Published: 01/29/2013 - Updated: 06/10/2016
Author: Miriam Reyes
One of the most feared of all diseases is osteoporosis because it can immobilize the patient, leaving him/her confined to a place, with the fear that your bones might break at any endeavor.
What is Osteoporosis?
Bones consist mainly of calcium and phosphorus, and its formation is regulated by a complex system involving the parathyroid hormone and vitamin D, which is associated with the calcium we consume. In addition, sex hormones, testosterone and estrogen, have a direct effect in reducing the rate at which it is reabsorbed into the body.
Before age 30, 20 percent of bone calcium is replaced annually. After this, the body creates less new bone and becomes less efficient to absorb calcium. As a result, about 1 percent of muscle mass is lost each year.
In osteoporosis, the inside part of the bones becomes porous because of calcium loss. That means there is bone loss. Over time, this weakens the bones and makes them more likely to break.
Osteoporosis is much more common in women than in men. This is because women have less bone mass than men, tend to live longer, take less calcium and needs of the female hormone estrogen to keep the bones strong. If men live long enough, they are also at risk of getting osteoporosis when they reach old age.
There are no symptoms in osteoporosis, and you may not know you have osteoporosis until your body shows serious symptoms, including broken bones, pain in the lower back or a hunched back. You may also see the classic hump, sign that the column has begun to collapse.
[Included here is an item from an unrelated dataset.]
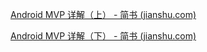 [Android MVP 详解（上） - 简书 (jianshu.com)](https://www.jianshu.com/p/9a6845b26856)

[Android MVP 详解（下） - 简书 (jianshu.com)](https://www.jianshu.com/p/0590f530c617)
These problems tend to occur after you have already lost a large amount of calcium in the bones.
Take advantage of the calcium from your diet
Exercise and proper diet rich in calcium and vitamin D will help maintain the density and bone mass. However, bone loss is not completely restored.
Before menopause, you need about 1,000 mg of calcium each day. After menopause, you need 1,000 of calcium every day if you are taking estrogen and 1,500 mg of calcium per day if you are not taking it.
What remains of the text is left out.